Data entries

——————————

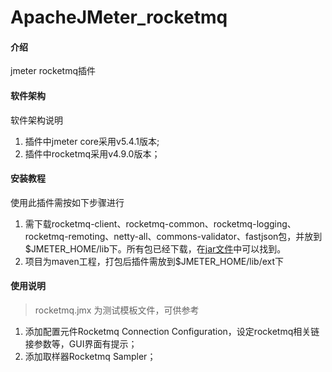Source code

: # ApacheJMeter_rocketmq

#### 介绍
jmeter rocketmq插件

#### 软件架构
软件架构说明
1. 插件中jmeter core采用v5.4.1版本;
2. 插件中rocketmq采用v4.9.0版本；

#### 安装教程
使用此插件需按如下步骤进行
1.  需下载rocketmq-client、rocketmq-common、rocketmq-logging、rocketmq-remoting、netty-all、commons-validator、fastjson包，并放到$JMETER_HOME/lib下。所有包已经下载，在[jar文件](/jar)中可以找到。
2.  项目为maven工程，打包后插件需放到$JMETER_HOME/lib/ext下


#### 使用说明
> rocketmq.jmx 为测试模板文件，可供参考

1.  添加配置元件Rocketmq Connection Configuration，设定rocketmq相关链接参数等，GUI界面有提示；
2.  添加取样器Rocketmq Sampler；
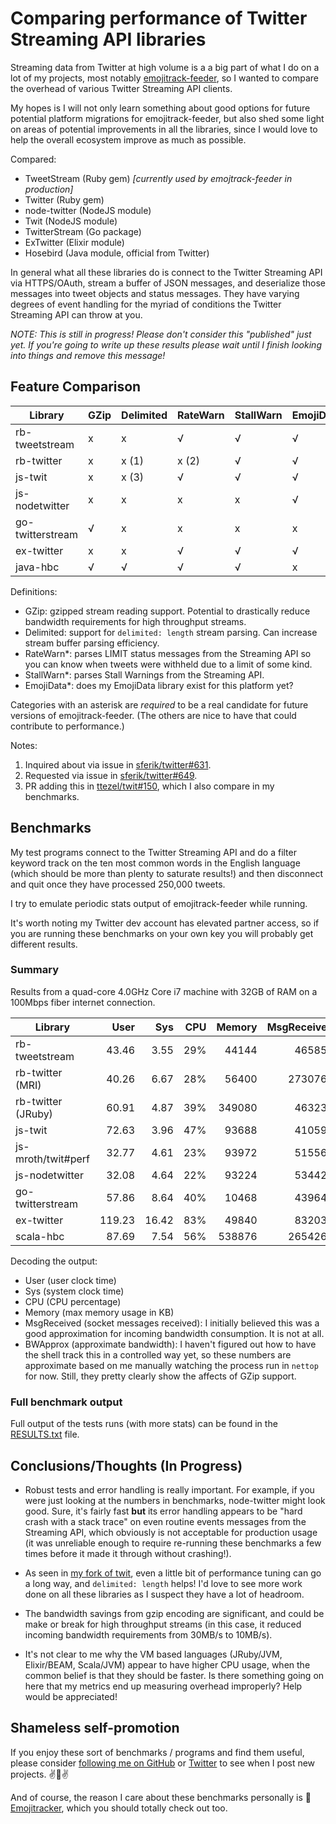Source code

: # Comparing performance of Twitter Streaming API libraries
Streaming data from Twitter at high volume is a a big part of what I do on a
lot of my projects, most notably [emojitrack-feeder](http://github.com/mroth/emojitrack-feeder),
so I wanted to compare the overhead of various Twitter Streaming API clients.

My hopes is I will not only learn something about good options for future
potential platform migrations for emojitrack-feeder, but also shed some light on
areas of potential improvements in all the libraries, since I would love to help
the overall ecosystem improve as much as possible.

Compared:

 - TweetStream (Ruby gem) _[currently used by emojtrack-feeder in production]_
 - Twitter (Ruby gem)
 - node-twitter (NodeJS module)
 - Twit (NodeJS module)
 - TwitterStream (Go package)
 - ExTwitter (Elixir module)
 - Hosebird (Java module, official from Twitter)

In general what all these libraries do is connect to the Twitter Streaming API
via HTTPS/OAuth, stream a buffer of JSON messages, and deserialize those
messages into tweet objects and status messages.  They have varying degrees of
event handling for the myriad of conditions the Twitter Streaming API can throw
at you.

_NOTE: This is still in progress! Please don't consider this "published" just
yet.  If you're going to write up these results please wait until I finish
looking into things and remove this message!_

## Feature Comparison

 Library          | GZip | Delimited | RateWarn | StallWarn | EmojiData
 ---------------- | ---- | --------- | -------- | --------- | ---------
 rb-tweetstream   | x    | x         | √        | √         | √
 rb-twitter       | x    | x (1)     | x (2)    | √         | √
 js-twit          | x    | x (3)     | √        | √         | √
 js-nodetwitter   | x    | x         | x        | x         | √
 go-twitterstream | √    | x         | x        | x         | x
 ex-twitter       | x    | x         | √        | √         | √
 java-hbc         | √    | √         | √        | √         | x


Definitions:
 - GZip: gzipped stream reading support. Potential to drastically reduce
   bandwidth requirements for high throughput streams.
 - Delimited: support for `delimited: length` stream parsing. Can increase
   stream buffer parsing efficiency.
 - RateWarn*: parses LIMIT status messages from the Streaming API so you can
   know when tweets were withheld due to a limit of some kind.
 - StallWarn*: parses Stall Warnings from the Streaming API.
 - EmojiData*: does my EmojiData library exist for this platform yet?

Categories with an asterisk are _required_ to be a real candidate for future
versions of emojitrack-feeder. (The others are nice to have that could
contribute to performance.)

Notes:
 1. Inquired about via issue in [sferik/twitter#631][631].
 2. Requested via issue in [sferik/twitter#649][649].
 3. PR adding this in [ttezel/twit#150][150], which I also compare in my
 benchmarks.

[631]: https://github.com/sferik/twitter/pull/631
[649]: https://github.com/sferik/twitter/issues/649
[150]: https://github.com/ttezel/twit/pull/150

## Benchmarks
My test programs connect to the Twitter Streaming API and do a filter keyword
track on the ten most common words in the English language (which should be
more than plenty to saturate results!) and then disconnect and quit once they
have processed 250,000 tweets.

I try to emulate periodic stats output of emojitrack-feeder while running.

It's worth noting my Twitter dev account has elevated partner access, so if you
are running these benchmarks on your own key you will probably get different
results.


### Summary
Results from a quad-core 4.0GHz Core i7 machine with 32GB of RAM on a 100Mbps
fiber internet connection.

 Library            | User   | Sys   | CPU | Memory | MsgReceived | BWApprox
 ------------------ | -----: | ----: | --: | -----: | ----------: | -------:
 rb-tweetstream     |  43.46 |  3.55 | 29% |  44144 |     465857  | ~0.94 GB
 rb-twitter (MRI)   |  40.26 |  6.67 | 28% |  56400 |    2730766  | ~0.94 GB
 rb-twitter (JRuby) |  60.91 |  4.87 | 39% | 349080 |     463234  | ~0.95 GB
 js-twit            |  72.63 |  3.96 | 47% |  93688 |     410594  | ~0.94 GB
 js-mroth/twit#perf |  32.77 |  4.61 | 23% |  93972 |     515569  | ~0.95 GB
 js-nodetwitter     |  32.08 |  4.64 | 22% |  93224 |     534422  | ~0.95 GB
 go-twitterstream   |  57.86 |  8.64 | 40% |  10468 |     439641  | ~0.35 GB
 ex-twitter         | 119.23 | 16.42 | 83% |  49840 |     832032  | ~0.96 GB
 scala-hbc          |  87.69 |  7.54 | 56% | 538876 |    2654263  | ~0.35 GB

Decoding the output:
 - User (user clock time)
 - Sys (system clock time)
 - CPU (CPU percentage)
 - Memory (max memory usage in KB)
 - MsgReceived (socket messages received): I initially believed this was a good
   approximation for incoming bandwidth consumption. It is not at all.
 - BWApprox (approximate bandwidth): I haven't figured out how to have the shell
   track this in a controlled way yet, so these numbers are approximate based on
   me manually watching the process run in `nettop` for now. Still, they pretty
   clearly show the affects of GZip support.


### Full benchmark output
Full output of the tests runs (with more stats) can be found in the
[RESULTS.txt](/RESULTS.txt) file.

## Conclusions/Thoughts (In Progress)

 - Robust tests and error handling is really important.  For example, if you
   were just looking at the numbers in benchmarks, node-twitter might look good.
   Sure, it's fairly fast **but** its error handling appears to be "hard crash
   with a stack trace" on even routine events messages from the Streaming API,
   which obviously is not acceptable for production usage (it was unreliable
   enough to require re-running these benchmarks a few times before it made it
   through without crashing!).

 - As seen in [my fork of twit][150], even a little bit of performance tuning
   can go a long way, and `delimited: length` helps! I'd love to see more work
   done on all these libraries as I suspect they have a lot of headroom.

 - The bandwidth savings from gzip encoding are significant, and could be make
   or break for high throughput streams (in this case, it reduced incoming
   bandwidth requirements from 30MB/s to 10MB/s).

 - It's not clear to me why the VM based languages (JRuby/JVM, Elixir/BEAM,
   Scala/JVM) appear to have higher CPU usage, when the common belief is that
   they should be faster. Is there something going on here that my metrics end
   up measuring overhead improperly?  Help would be appreciated!

## Shameless self-promotion
If you enjoy these sort of benchmarks / programs and find them useful, please
consider [following me on GitHub][mroth-gh] or [Twitter][mroth-tw] to see when I
post new projects. :v::man::v:

And of course, the reason I care about these benchmarks personally is
:dizzy:[Emojitracker][et], which you should totally check out too.

[mroth-gh]: https://github.com/mroth
[mroth-tw]: https://twitter.com/mroth
[et]: http://emojitracker.com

——————————

● **What the exercise asks**: Please say only the number of lines in the data that hold "EmojiData".

● **Task response**: 2